WHAT NEEDS TO BE DONE:
Below are records; copy every line in them that holds the word "apps".

*** Opening of RECORDS FOR THIS TASK ***

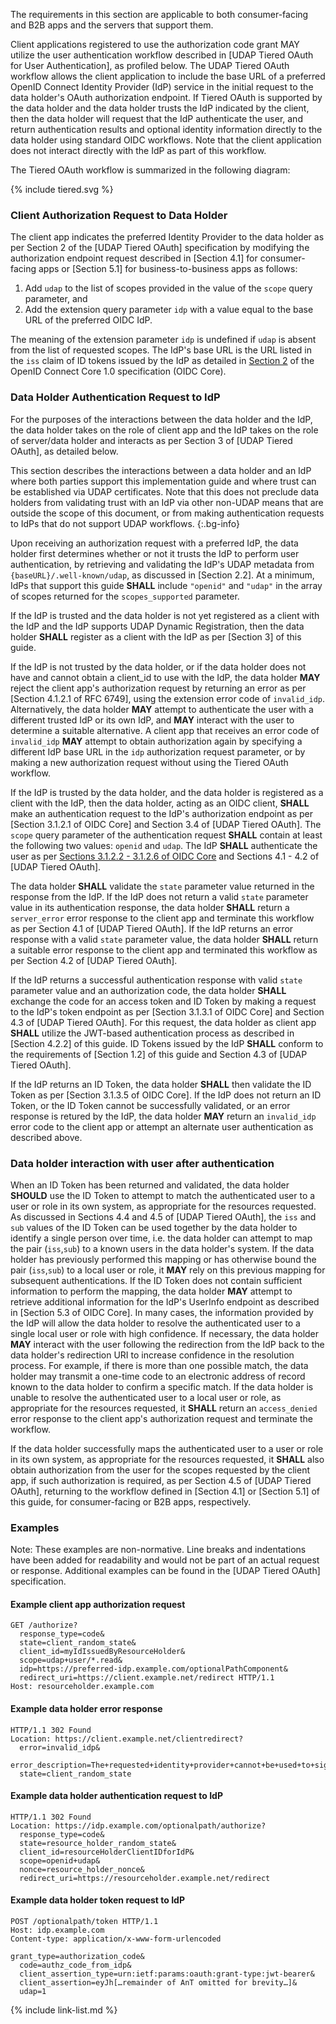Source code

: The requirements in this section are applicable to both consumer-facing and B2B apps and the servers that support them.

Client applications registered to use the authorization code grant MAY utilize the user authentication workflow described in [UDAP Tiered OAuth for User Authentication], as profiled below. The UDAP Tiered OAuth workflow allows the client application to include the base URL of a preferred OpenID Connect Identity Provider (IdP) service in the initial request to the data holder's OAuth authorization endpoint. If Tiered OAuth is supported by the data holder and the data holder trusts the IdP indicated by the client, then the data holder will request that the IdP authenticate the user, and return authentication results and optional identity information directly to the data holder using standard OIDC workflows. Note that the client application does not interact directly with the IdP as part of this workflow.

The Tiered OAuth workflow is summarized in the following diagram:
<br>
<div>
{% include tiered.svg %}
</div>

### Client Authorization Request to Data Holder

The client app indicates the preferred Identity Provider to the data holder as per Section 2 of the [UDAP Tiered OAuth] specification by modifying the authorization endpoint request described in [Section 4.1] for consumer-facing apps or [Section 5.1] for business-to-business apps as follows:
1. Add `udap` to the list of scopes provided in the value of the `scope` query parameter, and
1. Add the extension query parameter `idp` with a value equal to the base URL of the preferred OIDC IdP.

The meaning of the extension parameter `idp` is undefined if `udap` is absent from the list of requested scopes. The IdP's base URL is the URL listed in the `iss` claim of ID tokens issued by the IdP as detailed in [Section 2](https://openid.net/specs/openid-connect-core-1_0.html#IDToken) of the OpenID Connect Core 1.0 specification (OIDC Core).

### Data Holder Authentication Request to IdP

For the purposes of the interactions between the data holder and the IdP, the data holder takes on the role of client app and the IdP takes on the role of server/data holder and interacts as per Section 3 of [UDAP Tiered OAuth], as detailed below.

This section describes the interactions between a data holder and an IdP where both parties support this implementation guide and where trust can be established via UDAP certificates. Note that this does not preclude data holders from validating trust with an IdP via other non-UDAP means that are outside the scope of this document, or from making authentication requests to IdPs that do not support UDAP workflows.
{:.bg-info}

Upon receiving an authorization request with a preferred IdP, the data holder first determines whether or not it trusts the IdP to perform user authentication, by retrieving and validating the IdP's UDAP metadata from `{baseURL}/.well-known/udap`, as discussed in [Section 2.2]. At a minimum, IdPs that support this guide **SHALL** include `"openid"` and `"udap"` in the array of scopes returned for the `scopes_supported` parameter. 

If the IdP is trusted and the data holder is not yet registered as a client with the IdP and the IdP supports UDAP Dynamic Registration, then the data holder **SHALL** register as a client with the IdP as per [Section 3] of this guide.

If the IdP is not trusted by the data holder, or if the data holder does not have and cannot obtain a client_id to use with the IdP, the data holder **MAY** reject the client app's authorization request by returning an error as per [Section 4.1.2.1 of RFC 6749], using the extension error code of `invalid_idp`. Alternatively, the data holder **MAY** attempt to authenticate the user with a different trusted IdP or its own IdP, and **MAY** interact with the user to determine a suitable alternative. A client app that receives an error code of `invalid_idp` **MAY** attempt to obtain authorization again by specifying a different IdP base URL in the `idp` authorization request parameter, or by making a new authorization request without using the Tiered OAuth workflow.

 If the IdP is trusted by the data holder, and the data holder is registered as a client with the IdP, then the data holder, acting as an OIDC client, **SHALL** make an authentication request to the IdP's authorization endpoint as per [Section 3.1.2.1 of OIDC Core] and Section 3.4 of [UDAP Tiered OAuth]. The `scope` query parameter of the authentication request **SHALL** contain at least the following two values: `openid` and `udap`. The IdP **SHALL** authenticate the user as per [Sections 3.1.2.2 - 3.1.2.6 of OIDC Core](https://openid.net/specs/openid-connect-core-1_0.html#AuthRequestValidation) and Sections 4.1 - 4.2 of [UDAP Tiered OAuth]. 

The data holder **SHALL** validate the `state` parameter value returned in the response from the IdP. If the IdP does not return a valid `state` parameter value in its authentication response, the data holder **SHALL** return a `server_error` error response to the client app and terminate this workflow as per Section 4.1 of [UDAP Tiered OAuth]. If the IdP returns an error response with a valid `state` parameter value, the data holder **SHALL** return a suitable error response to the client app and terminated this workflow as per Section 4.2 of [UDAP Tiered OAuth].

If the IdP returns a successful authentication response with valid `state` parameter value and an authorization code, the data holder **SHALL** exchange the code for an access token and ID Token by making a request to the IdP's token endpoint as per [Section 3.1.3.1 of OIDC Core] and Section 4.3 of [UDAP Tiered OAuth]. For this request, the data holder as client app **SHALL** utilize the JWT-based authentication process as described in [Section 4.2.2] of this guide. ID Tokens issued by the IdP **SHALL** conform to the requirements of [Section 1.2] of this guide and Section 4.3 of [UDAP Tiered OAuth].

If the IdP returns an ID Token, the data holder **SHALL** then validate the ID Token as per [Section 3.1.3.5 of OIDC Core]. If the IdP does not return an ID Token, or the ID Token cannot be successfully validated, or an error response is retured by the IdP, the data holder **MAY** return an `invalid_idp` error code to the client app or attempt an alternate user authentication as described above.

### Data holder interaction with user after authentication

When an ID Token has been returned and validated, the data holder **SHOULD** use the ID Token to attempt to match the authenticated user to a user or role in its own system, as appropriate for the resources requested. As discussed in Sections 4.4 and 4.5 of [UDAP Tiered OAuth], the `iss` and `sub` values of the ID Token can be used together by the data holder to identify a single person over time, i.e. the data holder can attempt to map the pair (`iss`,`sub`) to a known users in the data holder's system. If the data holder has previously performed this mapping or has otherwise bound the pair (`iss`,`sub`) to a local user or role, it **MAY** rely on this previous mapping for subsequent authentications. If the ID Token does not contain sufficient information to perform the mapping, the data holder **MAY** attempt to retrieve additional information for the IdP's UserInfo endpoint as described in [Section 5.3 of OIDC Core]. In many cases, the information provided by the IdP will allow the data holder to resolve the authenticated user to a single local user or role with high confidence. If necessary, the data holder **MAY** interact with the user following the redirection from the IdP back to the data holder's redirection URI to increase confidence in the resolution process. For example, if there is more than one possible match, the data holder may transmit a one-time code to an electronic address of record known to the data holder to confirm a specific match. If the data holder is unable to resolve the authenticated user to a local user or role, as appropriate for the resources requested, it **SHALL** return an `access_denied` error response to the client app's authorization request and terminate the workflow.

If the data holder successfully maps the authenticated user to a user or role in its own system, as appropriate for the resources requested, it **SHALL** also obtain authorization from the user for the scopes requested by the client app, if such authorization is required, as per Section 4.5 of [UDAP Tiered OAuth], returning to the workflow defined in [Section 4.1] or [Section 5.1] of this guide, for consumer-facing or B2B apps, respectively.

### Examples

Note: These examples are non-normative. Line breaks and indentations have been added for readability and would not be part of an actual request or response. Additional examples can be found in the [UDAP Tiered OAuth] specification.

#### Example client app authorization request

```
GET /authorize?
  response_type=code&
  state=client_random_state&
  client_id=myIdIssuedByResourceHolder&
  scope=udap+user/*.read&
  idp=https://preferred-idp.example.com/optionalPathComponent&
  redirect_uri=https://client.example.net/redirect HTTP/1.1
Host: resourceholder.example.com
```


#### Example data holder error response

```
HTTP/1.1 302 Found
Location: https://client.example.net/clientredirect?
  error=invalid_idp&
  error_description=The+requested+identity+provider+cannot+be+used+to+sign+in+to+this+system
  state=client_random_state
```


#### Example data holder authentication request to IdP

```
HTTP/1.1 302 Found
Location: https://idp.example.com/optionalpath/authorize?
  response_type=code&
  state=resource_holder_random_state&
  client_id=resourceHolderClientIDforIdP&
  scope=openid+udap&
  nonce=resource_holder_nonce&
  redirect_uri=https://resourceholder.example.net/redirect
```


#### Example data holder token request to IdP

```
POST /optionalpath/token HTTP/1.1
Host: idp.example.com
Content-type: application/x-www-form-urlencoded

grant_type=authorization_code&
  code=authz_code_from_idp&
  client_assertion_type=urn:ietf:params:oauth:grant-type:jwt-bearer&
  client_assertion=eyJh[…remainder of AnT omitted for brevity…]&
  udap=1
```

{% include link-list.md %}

*** Close of RECORDS FOR THIS TASK ***

RESULT:
: The requirements in this section are applicable to both consumer-facing and B2B apps and the servers that support them.
The client app indicates the preferred Identity Provider to the data holder as per Section 2 of the [UDAP Tiered OAuth] specification by modifying the authorization endpoint request described in [Section 4.1] for consumer-facing apps or [Section 5.1] for business-to-business apps as follows:
If the data holder successfully maps the authenticated user to a user or role in its own system, as appropriate for the resources requested, it **SHALL** also obtain authorization from the user for the scopes requested by the client app, if such authorization is required, as per Section 4.5 of [UDAP Tiered OAuth], returning to the workflow defined in [Section 4.1] or [Section 5.1] of this guide, for consumer-facing or B2B apps, respectively.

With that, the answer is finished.